Role of the PH domain in regulating in vitro autophosphorylation events required for reconstitution of PDK1 catalytic activity

In addition to its catalytic domain, phosphoinsositide-dependent protein kinase-1 (PDK1) contains a C-terminal pleckstrin homology (PH) domain, which binds the membrane-bound phosphatidylinositol (3,4,5)-triphosphate [PI(3,4,5)P3] second messenger. Here, we report in vitro kinetic, phosphopeptide mapping, and oligomerization studies that address the role of the PH domain in regulating specific autophosphorylation events, which are required for PDK1 catalytic activation. First, ‘inactive’ unphosphorylated forms of N-terminal His6 tagged full length (His6-PDK1) and catalytic domain constructs [His6-PDK1(ΔPH)] were generated by treatment with Lambda protein phosphatase (λPP). Reconstitution of λPP-treated His6-PDK1(ΔPH) catalytic activity required activation loop Ser-241 phosphorylation, which occurred only upon trans-addition of ‘active’ PDK1 with an apparent bimolecular rate constant of appk1S241 = 374 ± 29 M−1 s−1. In contrast, full length λPP-treated His6-PDK1 catalyzed Ser-241 cis-autophosphorylation with an apparent first-order rate constant of appk1S241 = (5.0 ± 1.5) × 10−4 s−1 but remained ‘inactive’. Reconstitution of λPP-treated His6-PDK1 catalytic activity occurred only when autophosphorylated in the presence of PI(3,4,5)P3 containing vesicles.
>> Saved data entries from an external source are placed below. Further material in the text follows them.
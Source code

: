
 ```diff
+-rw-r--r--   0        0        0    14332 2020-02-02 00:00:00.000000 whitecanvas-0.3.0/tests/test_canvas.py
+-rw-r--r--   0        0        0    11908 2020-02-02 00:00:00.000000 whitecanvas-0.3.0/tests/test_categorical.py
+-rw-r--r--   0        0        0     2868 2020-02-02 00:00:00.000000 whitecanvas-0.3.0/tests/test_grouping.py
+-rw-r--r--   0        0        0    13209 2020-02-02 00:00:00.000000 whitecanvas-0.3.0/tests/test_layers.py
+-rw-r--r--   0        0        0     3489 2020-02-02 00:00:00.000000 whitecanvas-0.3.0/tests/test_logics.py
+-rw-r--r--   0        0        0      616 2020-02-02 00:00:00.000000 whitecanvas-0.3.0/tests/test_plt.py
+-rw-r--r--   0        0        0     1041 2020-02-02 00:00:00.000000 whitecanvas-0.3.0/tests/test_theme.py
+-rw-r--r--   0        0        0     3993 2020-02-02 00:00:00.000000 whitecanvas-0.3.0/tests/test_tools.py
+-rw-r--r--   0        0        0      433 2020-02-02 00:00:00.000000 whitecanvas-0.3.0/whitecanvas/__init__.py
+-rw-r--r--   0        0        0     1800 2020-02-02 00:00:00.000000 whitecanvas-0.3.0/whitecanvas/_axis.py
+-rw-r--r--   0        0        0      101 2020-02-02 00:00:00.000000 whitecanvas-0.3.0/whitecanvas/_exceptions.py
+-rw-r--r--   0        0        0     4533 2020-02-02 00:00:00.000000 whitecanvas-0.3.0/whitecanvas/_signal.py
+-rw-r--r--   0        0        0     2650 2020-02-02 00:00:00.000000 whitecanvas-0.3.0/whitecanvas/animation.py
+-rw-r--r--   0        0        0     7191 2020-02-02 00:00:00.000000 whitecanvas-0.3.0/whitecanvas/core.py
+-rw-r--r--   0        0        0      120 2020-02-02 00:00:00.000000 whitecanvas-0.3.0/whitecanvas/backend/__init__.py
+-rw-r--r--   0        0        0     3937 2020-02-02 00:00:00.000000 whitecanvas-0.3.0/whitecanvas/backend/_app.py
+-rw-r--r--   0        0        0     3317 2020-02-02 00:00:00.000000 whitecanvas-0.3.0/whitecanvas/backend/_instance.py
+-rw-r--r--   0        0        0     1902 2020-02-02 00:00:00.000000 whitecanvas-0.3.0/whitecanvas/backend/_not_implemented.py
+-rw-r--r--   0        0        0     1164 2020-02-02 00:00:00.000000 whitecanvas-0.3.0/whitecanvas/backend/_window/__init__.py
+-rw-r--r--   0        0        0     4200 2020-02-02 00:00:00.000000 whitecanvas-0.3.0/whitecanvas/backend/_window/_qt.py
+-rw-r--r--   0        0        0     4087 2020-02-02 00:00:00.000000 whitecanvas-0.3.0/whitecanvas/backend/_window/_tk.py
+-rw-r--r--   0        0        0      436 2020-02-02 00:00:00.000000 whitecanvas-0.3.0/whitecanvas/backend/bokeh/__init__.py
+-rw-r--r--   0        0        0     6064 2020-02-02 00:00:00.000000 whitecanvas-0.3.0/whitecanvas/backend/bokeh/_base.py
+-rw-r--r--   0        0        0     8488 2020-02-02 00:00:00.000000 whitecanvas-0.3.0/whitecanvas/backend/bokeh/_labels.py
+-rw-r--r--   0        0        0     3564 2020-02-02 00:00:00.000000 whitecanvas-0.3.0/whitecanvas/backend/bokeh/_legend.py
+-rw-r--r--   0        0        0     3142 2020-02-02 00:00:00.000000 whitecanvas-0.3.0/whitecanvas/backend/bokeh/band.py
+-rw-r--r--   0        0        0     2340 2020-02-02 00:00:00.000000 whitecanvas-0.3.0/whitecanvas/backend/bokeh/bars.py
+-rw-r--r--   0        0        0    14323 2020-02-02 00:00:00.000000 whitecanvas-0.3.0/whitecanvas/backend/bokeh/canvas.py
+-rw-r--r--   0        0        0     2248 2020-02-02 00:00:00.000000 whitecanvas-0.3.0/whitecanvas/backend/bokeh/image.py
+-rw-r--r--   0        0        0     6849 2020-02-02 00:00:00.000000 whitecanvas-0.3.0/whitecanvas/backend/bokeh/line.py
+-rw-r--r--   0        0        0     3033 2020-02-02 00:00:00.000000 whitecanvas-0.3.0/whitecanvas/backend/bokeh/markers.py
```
PI(3,4,5)P3 binding to the PH domain activated apparent first-order Ser-241 autophosphorylation by 20-fold [appk1S241 = (1.1 ± 0.1) × 10−2 s−1] and also promoted biphasic Thr-513 trans-autophosphorylation [appk2T513 = (4.9 ± 1.1) × 102 M−1 s−1 andappk3T513 = (1.5 ± 0.2) × 103 M−1 s−1]. The results of mutagenesis studies suggest that Thr-513 phosphorylation may cause dissociation of autoinhibitory contacts formed between the contiguous regulatory PH and catalytic kinase domains.